-- WHAT THE EXERCISE ASKS --
All of the data below should be printed again exactly, pictures excluded.

-- INFORMATION --
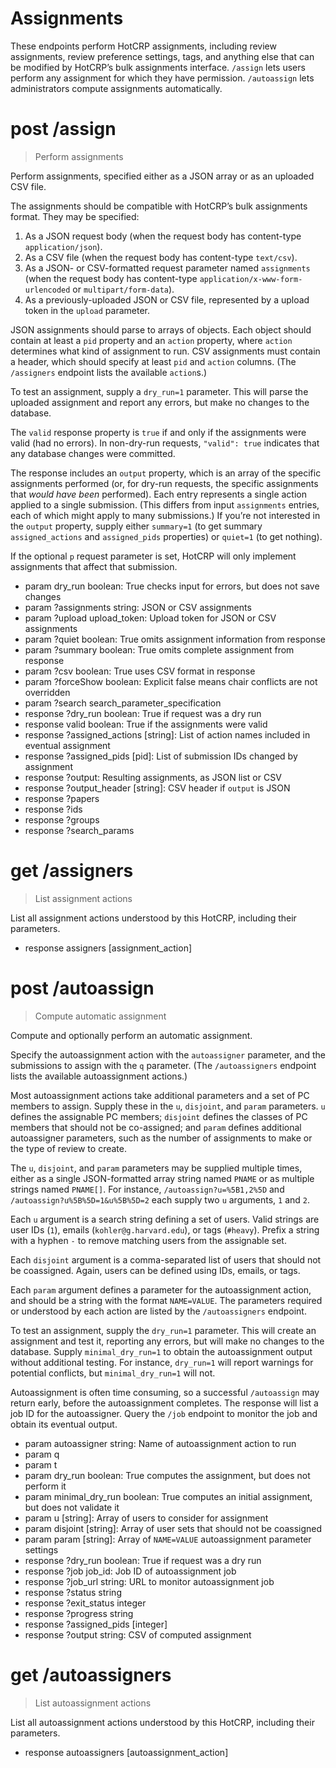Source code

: # Assignments

These endpoints perform HotCRP assignments, including review assignments,
review preference settings, tags, and anything else that can be modified by
HotCRP’s bulk assignments interface. `/assign` lets users perform any
assignment for which they have permission. `/autoassign` lets administrators
compute assignments automatically.


# post /assign

> Perform assignments

Perform assignments, specified either as a JSON array or as an uploaded CSV
file.

The assignments should be compatible with HotCRP’s bulk assignments format.
They may be specified:

1. As a JSON request body (when the request body has content-type
   `application/json`).
2. As a CSV file (when the request body has content-type
   `text/csv`).
3. As a JSON- or CSV-formatted request parameter named `assignments` (when the
   request body has content-type `application/x-www-form-urlencoded` or
   `multipart/form-data`).
4. As a previously-uploaded JSON or CSV file, represented by a upload token in
   the `upload` parameter.

JSON assignments should parse to arrays of objects. Each object should contain
at least a `pid` property and an `action` property, where `action` determines
what kind of assignment to run. CSV assignments must contain a header, which
should specify at least `pid` and `action` columns. (The `/assigners` endpoint
lists the available `action`s.)

To test an assignment, supply a `dry_run=1` parameter. This will parse the
uploaded assignment and report any errors, but make no changes to the
database.

The `valid` response property is `true` if and only if the assignments were
valid (had no errors). In non-dry-run requests, `"valid": true` indicates that
any database changes were committed.

The response includes an `output` property, which is an array of the specific
assignments performed (or, for dry-run requests, the specific assignments that
*would have been* performed). Each entry represents a single action applied to a
single submission. (This differs from input `assignments` entries, each of which
might apply to many submissions.) If you’re not interested in the `output`
property, supply either `summary=1` (to get summary `assigned_actions` and
`assigned_pids` properties) or `quiet=1` (to get nothing).

If the optional `p` request parameter is set, HotCRP will only implement
assignments that affect that submission.


* param dry_run boolean: True checks input for errors, but does not save changes
* param ?assignments string: JSON or CSV assignments
* param ?upload upload_token: Upload token for JSON or CSV assignments
* param ?quiet boolean: True omits assignment information from response
* param ?summary boolean: True omits complete assignment from response
* param ?csv boolean: True uses CSV format in response
* param ?forceShow boolean: Explicit false means chair conflicts are not overridden
* param ?search search_parameter_specification
* response ?dry_run boolean: True if request was a dry run
* response valid boolean: True if the assignments were valid
* response ?assigned_actions [string]: List of action names included in eventual assignment
* response ?assigned_pids [pid]: List of submission IDs changed by assignment
* response ?output: Resulting assignments, as JSON list or CSV
* response ?output_header [string]: CSV header if `output` is JSON
* response ?papers
* response ?ids
* response ?groups
* response ?search_params


# get /assigners

> List assignment actions

List all assignment actions understood by this HotCRP, including their
parameters.

* response assigners [assignment_action]


# post /autoassign

> Compute automatic assignment

Compute and optionally perform an automatic assignment.

Specify the autoassignment action with the `autoassigner` parameter, and the
submissions to assign with the `q` parameter. (The `/autoassigners` endpoint
lists the available autoassignment actions.)

Most autoassignment actions take additional parameters and a set of PC members
to assign. Supply these in the `u`, `disjoint`, and `param` parameters. `u`
defines the assignable PC members; `disjoint` defines the classes of PC
members that should not be co-assigned; and `param` defines additional
autoassigner parameters, such as the number of assignments to make or the type
of review to create.

The `u`, `disjoint`, and `param` parameters may be supplied multiple times,
either as a single JSON-formatted array string named `PNAME` or as multiple
strings named `PNAME[]`. For instance, `/autoassign?u=%5B1,2%5D` and
`/autoassign?u%5B%5D=1&u%5B%5D=2` each supply two `u` arguments, `1` and `2`.

Each `u` argument is a search string defining a set of users. Valid strings
are user IDs (`1`), emails (`kohler@g.harvard.edu`), or tags (`#heavy`).
Prefix a string with a hyphen `-` to remove matching users from the assignable
set.

Each `disjoint` argument is a comma-separated list of users that should not be
coassigned. Again, users can be defined using IDs, emails, or tags.

Each `param` argument defines a parameter for the autoassignment action, and
should be a string with the format `NAME=VALUE`. The parameters required or
understood by each action are listed by the `/autoassigners` endpoint.

To test an assignment, supply the `dry_run=1` parameter. This will create an
assignment and test it, reporting any errors, but will make no changes to the
database. Supply `minimal_dry_run=1` to obtain the autoassignment output
without additional testing. For instance, `dry_run=1` will report warnings for
potential conflicts, but `minimal_dry_run=1` will not.

Autoassignment is often time consuming, so a successful `/autoassign` may
return early, before the autoassignment completes. The response will list a
job ID for the autoassigner. Query the `/job` endpoint to monitor the job and
obtain its eventual output.

* param autoassigner string: Name of autoassignment action to run
* param q
* param t
* param dry_run boolean: True computes the assignment, but does not perform it
* param minimal_dry_run boolean: True computes an initial assignment, but does not validate it
* param u [string]: Array of users to consider for assignment
* param disjoint [string]: Array of user sets that should not be coassigned
* param param [string]: Array of `NAME=VALUE` autoassignment parameter settings
* response ?dry_run boolean: True if request was a dry run
* response ?job job_id: Job ID of autoassignment job
* response ?job_url string: URL to monitor autoassignment job
* response ?status string
* response ?exit_status integer
* response ?progress string
* response ?assigned_pids [integer]
* response ?output string: CSV of computed assignment


# get /autoassigners

> List autoassignment actions

List all autoassignment actions understood by this HotCRP, including their
parameters.

* response autoassigners [autoassignment_action]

-- TASK OUTPUT --
Source code

: # Assignments

These endpoints perform HotCRP assignments, including review assignments,
review preference settings, tags, and anything else that can be modified by
HotCRP’s bulk assignments interface. `/assign` lets users perform any
assignment for which they have permission. `/autoassign` lets administrators
compute assignments automatically.


# post /assign

> Perform assignments

Perform assignments, specified either as a JSON array or as an uploaded CSV
file.

The assignments should be compatible with HotCRP’s bulk assignments format.
They may be specified:

1. As a JSON request body (when the request body has content-type
   `application/json`).
2. As a CSV file (when the request body has content-type
   `text/csv`).
3. As a JSON- or CSV-formatted request parameter named `assignments` (when the
   request body has content-type `application/x-www-form-urlencoded` or
   `multipart/form-data`).
4. As a previously-uploaded JSON or CSV file, represented by a upload token in
   the `upload` parameter.

JSON assignments should parse to arrays of objects. Each object should contain
at least a `pid` property and an `action` property, where `action` determines
what kind of assignment to run. CSV assignments must contain a header, which
should specify at least `pid` and `action` columns. (The `/assigners` endpoint
lists the available `action`s.)

To test an assignment, supply a `dry_run=1` parameter. This will parse the
uploaded assignment and report any errors, but make no changes to the
database.

The `valid` response property is `true` if and only if the assignments were
valid (had no errors). In non-dry-run requests, `"valid": true` indicates that
any database changes were committed.

The response includes an `output` property, which is an array of the specific
assignments performed (or, for dry-run requests, the specific assignments that
*would have been* performed). Each entry represents a single action applied to a
single submission. (This differs from input `assignments` entries, each of which
might apply to many submissions.) If you’re not interested in the `output`
property, supply either `summary=1` (to get summary `assigned_actions` and
`assigned_pids` properties) or `quiet=1` (to get nothing).

If the optional `p` request parameter is set, HotCRP will only implement
assignments that affect that submission.


* param dry_run boolean: True checks input for errors, but does not save changes
* param ?assignments string: JSON or CSV assignments
* param ?upload upload_token: Upload token for JSON or CSV assignments
* param ?quiet boolean: True omits assignment information from response
* param ?summary boolean: True omits complete assignment from response
* param ?csv boolean: True uses CSV format in response
* param ?forceShow boolean: Explicit false means chair conflicts are not overridden
* param ?search search_parameter_specification
* response ?dry_run boolean: True if request was a dry run
* response valid boolean: True if the assignments were valid
* response ?assigned_actions [string]: List of action names included in eventual assignment
* response ?assigned_pids [pid]: List of submission IDs changed by assignment
* response ?output: Resulting assignments, as JSON list or CSV
* response ?output_header [string]: CSV header if `output` is JSON
* response ?papers
* response ?ids
* response ?groups
* response ?search_params


# get /assigners

> List assignment actions

List all assignment actions understood by this HotCRP, including their
parameters.

* response assigners [assignment_action]


# post /autoassign

> Compute automatic assignment

Compute and optionally perform an automatic assignment.

Specify the autoassignment action with the `autoassigner` parameter, and the
submissions to assign with the `q` parameter. (The `/autoassigners` endpoint
lists the available autoassignment actions.)

Most autoassignment actions take additional parameters and a set of PC members
to assign. Supply these in the `u`, `disjoint`, and `param` parameters. `u`
defines the assignable PC members; `disjoint` defines the classes of PC
members that should not be co-assigned; and `param` defines additional
autoassigner parameters, such as the number of assignments to make or the type
of review to create.

The `u`, `disjoint`, and `param` parameters may be supplied multiple times,
either as a single JSON-formatted array string named `PNAME` or as multiple
strings named `PNAME[]`. For instance, `/autoassign?u=%5B1,2%5D` and
`/autoassign?u%5B%5D=1&u%5B%5D=2` each supply two `u` arguments, `1` and `2`.

Each `u` argument is a search string defining a set of users. Valid strings
are user IDs (`1`), emails (`kohler@g.harvard.edu`), or tags (`#heavy`).
Prefix a string with a hyphen `-` to remove matching users from the assignable
set.

Each `disjoint` argument is a comma-separated list of users that should not be
coassigned. Again, users can be defined using IDs, emails, or tags.

Each `param` argument defines a parameter for the autoassignment action, and
should be a string with the format `NAME=VALUE`. The parameters required or
understood by each action are listed by the `/autoassigners` endpoint.

To test an assignment, supply the `dry_run=1` parameter. This will create an
assignment and test it, reporting any errors, but will make no changes to the
database. Supply `minimal_dry_run=1` to obtain the autoassignment output
without additional testing. For instance, `dry_run=1` will report warnings for
potential conflicts, but `minimal_dry_run=1` will not.

Autoassignment is often time consuming, so a successful `/autoassign` may
return early, before the autoassignment completes. The response will list a
job ID for the autoassigner. Query the `/job` endpoint to monitor the job and
obtain its eventual output.

* param autoassigner string: Name of autoassignment action to run
* param q
* param t
* param dry_run boolean: True computes the assignment, but does not perform it
* param minimal_dry_run boolean: True computes an initial assignment, but does not validate it
* param u [string]: Array of users to consider for assignment
* param disjoint [string]: Array of user sets that should not be coassigned
* param param [string]: Array of `NAME=VALUE` autoassignment parameter settings
* response ?dry_run boolean: True if request was a dry run
* response ?job job_id: Job ID of autoassignment job
* response ?job_url string: URL to monitor autoassignment job
* response ?status string
* response ?exit_status integer
* response ?progress string
* response ?assigned_pids [integer]
* response ?output string: CSV of computed assignment


# get /autoassigners

> List autoassignment actions

List all autoassignment actions understood by this HotCRP, including their
parameters.

* response autoassigners [autoassignment_action]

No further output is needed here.